▸ **TASK PROMPT**
Reproduce each line of the following material exactly, omitting the images.

▸ **MATERIALS PROVIDED**
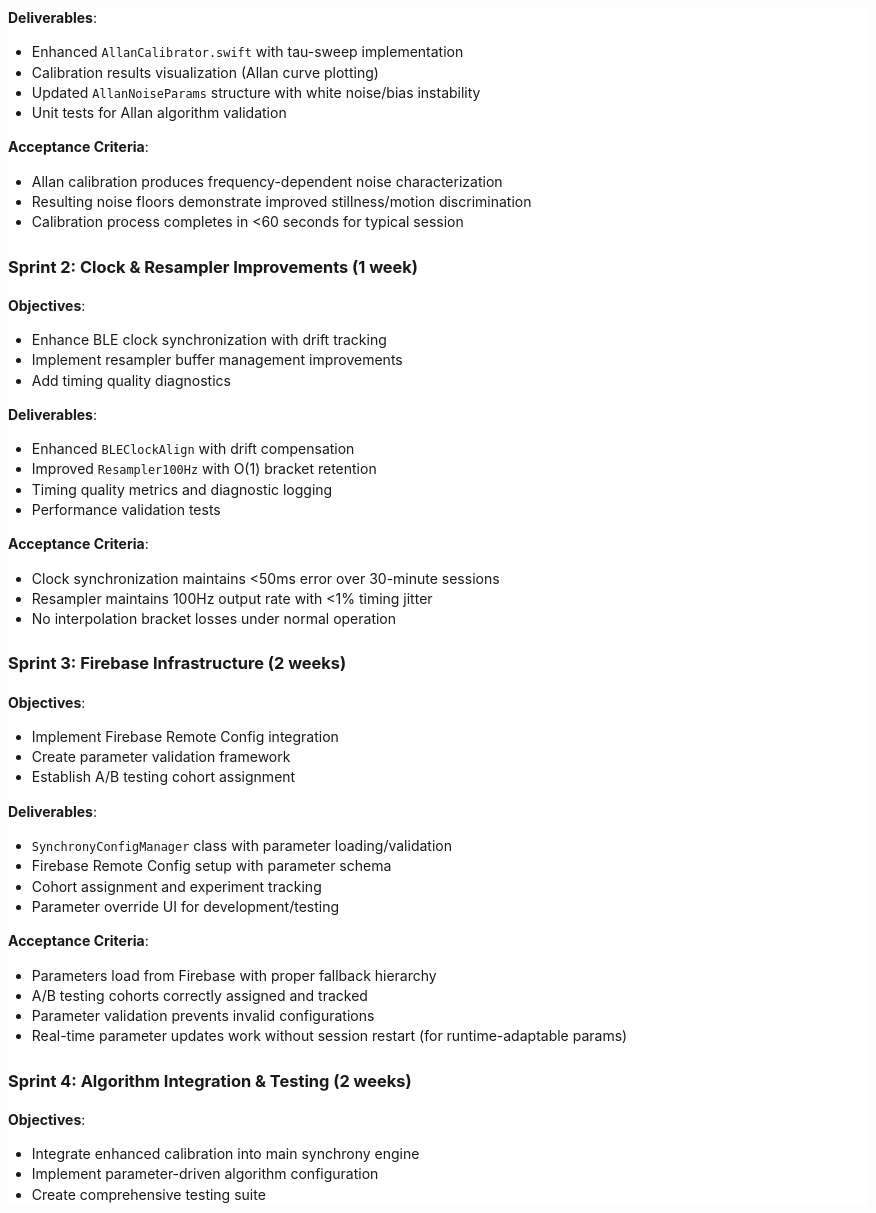 **Deliverables**:
- Enhanced `AllanCalibrator.swift` with tau-sweep implementation
- Calibration results visualization (Allan curve plotting)
- Updated `AllanNoiseParams` structure with white noise/bias instability
- Unit tests for Allan algorithm validation

**Acceptance Criteria**:
- Allan calibration produces frequency-dependent noise characterization
- Resulting noise floors demonstrate improved stillness/motion discrimination
- Calibration process completes in <60 seconds for typical session

### Sprint 2: Clock & Resampler Improvements (1 week)

**Objectives**:
- Enhance BLE clock synchronization with drift tracking
- Implement resampler buffer management improvements
- Add timing quality diagnostics

**Deliverables**:
- Enhanced `BLEClockAlign` with drift compensation
- Improved `Resampler100Hz` with O(1) bracket retention
- Timing quality metrics and diagnostic logging
- Performance validation tests

**Acceptance Criteria**:
- Clock synchronization maintains <50ms error over 30-minute sessions
- Resampler maintains 100Hz output rate with <1% timing jitter
- No interpolation bracket losses under normal operation

### Sprint 3: Firebase Infrastructure (2 weeks)

**Objectives**:
- Implement Firebase Remote Config integration
- Create parameter validation framework
- Establish A/B testing cohort assignment

**Deliverables**:
- `SynchronyConfigManager` class with parameter loading/validation
- Firebase Remote Config setup with parameter schema
- Cohort assignment and experiment tracking
- Parameter override UI for development/testing

**Acceptance Criteria**:
- Parameters load from Firebase with proper fallback hierarchy
- A/B testing cohorts correctly assigned and tracked
- Parameter validation prevents invalid configurations
- Real-time parameter updates work without session restart (for runtime-adaptable params)

### Sprint 4: Algorithm Integration & Testing (2 weeks)

**Objectives**:
- Integrate enhanced calibration into main synchrony engine
- Implement parameter-driven algorithm configuration
- Create comprehensive testing suite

▸ **ANSWER TO THE PROBLEM**
 **Deliverables**:
- Enhanced `AllanCalibrator.swift` with tau-sweep implementation
- Calibration results visualization (Allan curve plotting)
- Updated `AllanNoiseParams` structure with white noise/bias instability
- Unit tests for Allan algorithm validation

**Acceptance Criteria**:
- Allan calibration produces frequency-dependent noise characterization
- Resulting noise floors demonstrate improved stillness/motion discrimination
- Calibration process completes in <60 seconds for typical session

### Sprint 2: Clock & Resampler Improvements (1 week)

**Objectives**:
- Enhance BLE clock synchronization with drift tracking
- Implement resampler buffer management improvements
- Add timing quality diagnostics

**Deliverables**:
- Enhanced `BLEClockAlign` with drift compensation
- Improved `Resampler100Hz` with O(1) bracket retention
- Timing quality metrics and diagnostic logging
- Performance validation tests

**Acceptance Criteria**:
- Clock synchronization maintains <50ms error over 30-minute sessions
- Resampler maintains 100Hz output rate with <1% timing jitter
- No interpolation bracket losses under normal operation

### Sprint 3: Firebase Infrastructure (2 weeks)

**Objectives**:
- Implement Firebase Remote Config integration
- Create parameter validation framework
- Establish A/B testing cohort assignment

**Deliverables**:
- `SynchronyConfigManager` class with parameter loading/validation
- Firebase Remote Config setup with parameter schema
- Cohort assignment and experiment tracking
- Parameter override UI for development/testing

**Acceptance Criteria**:
- Parameters load from Firebase with proper fallback hierarchy
- A/B testing cohorts correctly assigned and tracked
- Parameter validation prevents invalid configurations
- Real-time parameter updates work without session restart (for runtime-adaptable params)

### Sprint 4: Algorithm Integration & Testing (2 weeks)

**Objectives**:
- Integrate enhanced calibration into main synchrony engine
- Implement parameter-driven algorithm configuration
- Create comprehensive testing suite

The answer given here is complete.